Demographic Transition
On the last test I was confused as to whether pre-industrial or post-industrial had lower growth rates. I understand that pre-industrial countries have Zero Population Growth because their birth and death rates are practically the same. But where does that leave post-industrial countries, whose death rates exceed their birth rates? Does that mean that now post-industrial countries have negative growth rates? I understand the social/economic/scientific reasoning behind the patterns within each individual stage, I just get confused when it comes down to contrasting the Stage 1 and Stage 4 in terms of overall growth, moreover which one experiences less of it.


December 17th, 2009 at 9:23 pm
Post-industrial countries do indeed have negative growth rates; that’s why countries such as Japan and Germany have shrinking populations.
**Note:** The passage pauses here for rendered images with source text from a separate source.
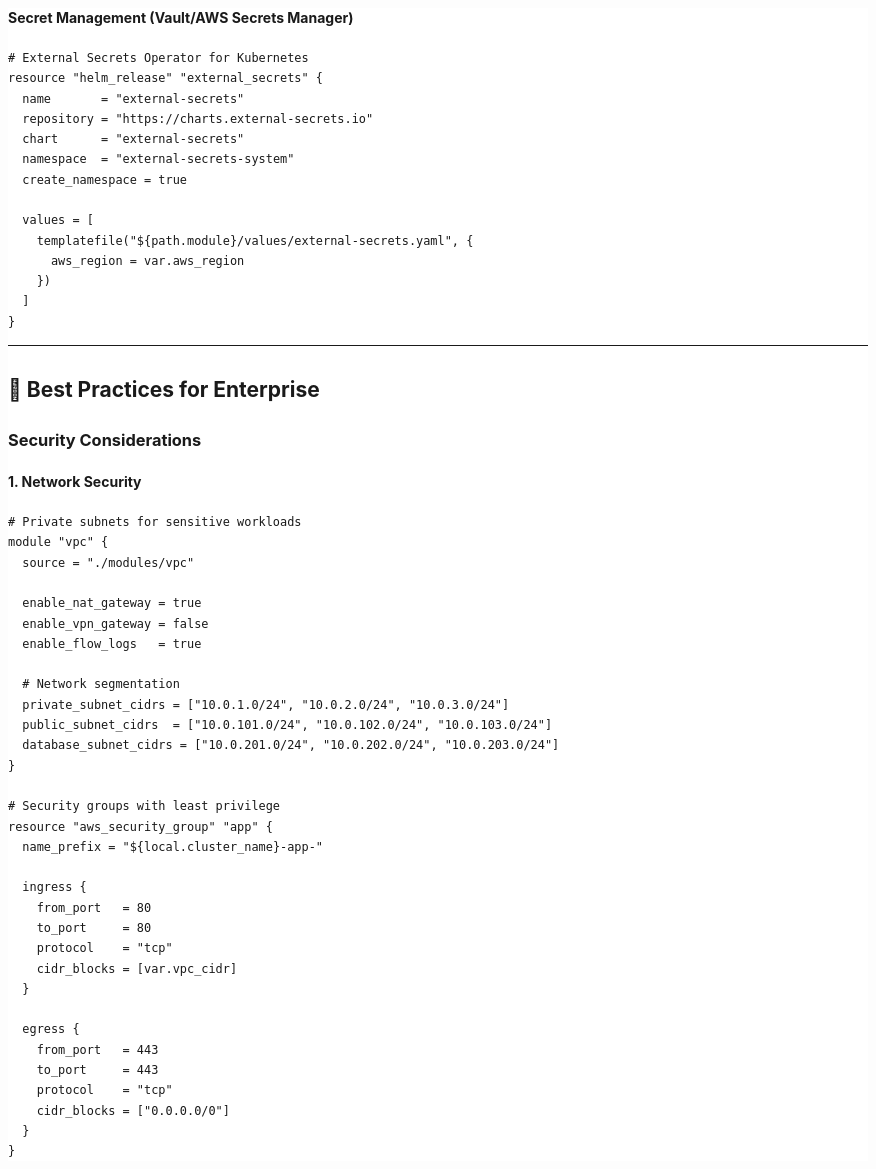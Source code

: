 #### Secret Management (Vault/AWS Secrets Manager)
```hcl
# External Secrets Operator for Kubernetes
resource "helm_release" "external_secrets" {
  name       = "external-secrets"
  repository = "https://charts.external-secrets.io"
  chart      = "external-secrets"
  namespace  = "external-secrets-system"
  create_namespace = true
  
  values = [
    templatefile("${path.module}/values/external-secrets.yaml", {
      aws_region = var.aws_region
    })
  ]
}
```

---

## 🏢 Best Practices for Enterprise

### Security Considerations

#### 1. Network Security
```hcl
# Private subnets for sensitive workloads
module "vpc" {
  source = "./modules/vpc"
  
  enable_nat_gateway = true
  enable_vpn_gateway = false
  enable_flow_logs   = true
  
  # Network segmentation
  private_subnet_cidrs = ["10.0.1.0/24", "10.0.2.0/24", "10.0.3.0/24"]
  public_subnet_cidrs  = ["10.0.101.0/24", "10.0.102.0/24", "10.0.103.0/24"]
  database_subnet_cidrs = ["10.0.201.0/24", "10.0.202.0/24", "10.0.203.0/24"]
}

# Security groups with least privilege
resource "aws_security_group" "app" {
  name_prefix = "${local.cluster_name}-app-"
  
  ingress {
    from_port   = 80
    to_port     = 80
    protocol    = "tcp"
    cidr_blocks = [var.vpc_cidr]
  }
  
  egress {
    from_port   = 443
    to_port     = 443
    protocol    = "tcp"
    cidr_blocks = ["0.0.0.0/0"]
  }
}
```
Their total fertility rates are less than 2.1 (replacement-level fertility), so their populations are both aging and shrinking. I imagine that pre-industrial countries’ populations are hypothetically skewed towards younger generations because of high death rates, while post-industrial countries’ populations are much older in comparison.
December 17th, 2009 at 10:47 pm
I would add: AGR is simply a function of CBR-CDR/10. In the preindustrial stage, CBR and CDR are both high and almost equal-so slope (AGR) is zero or you may some slight fluctuation. Post-industrial countries could show the same thing, but CBR and CDR would be very low…we contrasted a number of these countries in class.